Updated 10 September: This boat’s tragic crossing has now cost another life. When it arrived one of its occupants had died and four were in very poor condition and transferred to Candelaria Hospital. Now, sadly, one of those four has also died in hospital, the Canarian Government has confirmed. Of the other three, two remain gravely ill.

Original post 8 September: In what is already the busiest season in several years of cayucos and pateras, another tragedy has unfolded this afternoon. Only last month 20 bodies were found in such boats – full of people hopeful of a new life who are mercilessly exploited by people traffickers. And today, a patera with 58 on board was spotted south of Las Galletas. The craft has now been brought into Los Cristianos harbour and sadly one of its occupants has died, while five others have been transferred to medical centres for treatment and are said to be in serious condition. Most on board were men but there were two women and one child with them. Six further craft have been received into Gran Canaria today as well.

6 Comments

  1. “A Boat Of Hope”. Why can’t we all agree that these poor souls are fleeing extreme hardship and leaving their nearest and dearest instead of painting them as gold-digging chancers who should be “sent back to where they came from”? Most of us expats came here in search of a better way of life. Why shouldn’t they?

  2. Mark – I agree most of us did come here for a better life style etc BUT we pay our way and not depend on hand outs or, possibly, finding work. I was under pension age when I moved here but I was in the fortunate position of being able to pay my way, already had my apartment for several years. I have never been a drain on the islands resources I even pay for prescription drugs in full which, now being a pensioner, I’m entitled to much cheaper. Virtually all of my income is spent here, thereby giving money and employment to the local people. Yes I feel sorry for these boat people in some ways but just don’t keep flooding in here.

  3. So unless you have managed to save up plenty of cash you should stay in your war-torn, famine stricken country and not spoil everything for those lucky enough, through an accident of birth, to have everything they need.

  4. If you want – yes. I’m far from lucky and achieved what I have, not through an accident of birth, I just worked, and worked bl***y hard for what I wanted. End of story.

  5. Theresa, i am 100% with you. So Mark it seems you would have half of Africa come and live on your door step, get real man, it a,int gonna happen.

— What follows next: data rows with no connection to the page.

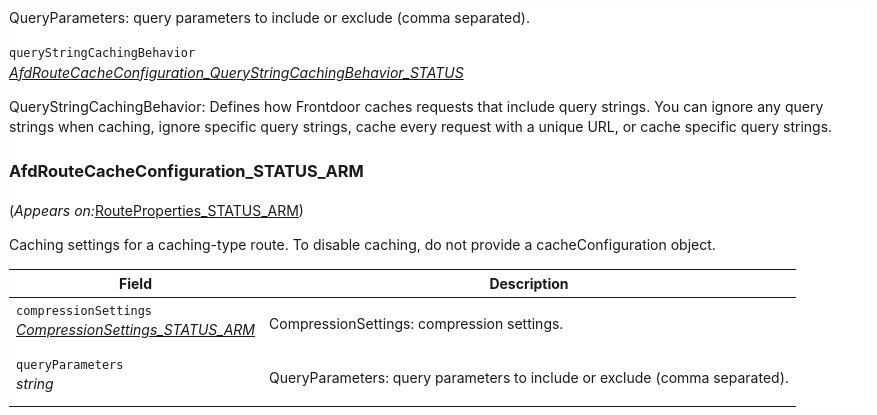 <p>QueryParameters: query parameters to include or exclude (comma separated).</p>
</td>
</tr>
<tr>
<td>
<code>queryStringCachingBehavior</code><br/>
<em>
<a href="#cdn.azure.com/v1api20230501.AfdRouteCacheConfiguration_QueryStringCachingBehavior_STATUS">
AfdRouteCacheConfiguration_QueryStringCachingBehavior_STATUS
</a>
</em>
</td>
<td>
<p>QueryStringCachingBehavior: Defines how Frontdoor caches requests that include query strings. You can ignore any query
strings when caching, ignore specific query strings, cache every request with a unique URL, or cache specific query
strings.</p>
</td>
</tr>
</tbody>
</table>
<h3 id="cdn.azure.com/v1api20230501.AfdRouteCacheConfiguration_STATUS_ARM">AfdRouteCacheConfiguration_STATUS_ARM
</h3>
<p>
(<em>Appears on:</em><a href="#cdn.azure.com/v1api20230501.RouteProperties_STATUS_ARM">RouteProperties_STATUS_ARM</a>)
</p>
<div>
<p>Caching settings for a caching-type route. To disable caching, do not provide a cacheConfiguration object.</p>
</div>
<table>
<thead>
<tr>
<th>Field</th>
<th>Description</th>
</tr>
</thead>
<tbody>
<tr>
<td>
<code>compressionSettings</code><br/>
<em>
<a href="#cdn.azure.com/v1api20230501.CompressionSettings_STATUS_ARM">
CompressionSettings_STATUS_ARM
</a>
</em>
</td>
<td>
<p>CompressionSettings: compression settings.</p>
</td>
</tr>
<tr>
<td>
<code>queryParameters</code><br/>
<em>
string
</em>
</td>
<td>
<p>QueryParameters: query parameters to include or exclude (comma separated).</p>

  6. The truth is that all of Africa is not a war zone, there are many places these people can resettle and prosper within their native continent. The poor people on these boats have been able to raise substantial funds to pay the people traffickers. My view is that the west coast of Africa from where they are coming is relatively peaceful and they would be better investing their money there rather than risk their lives.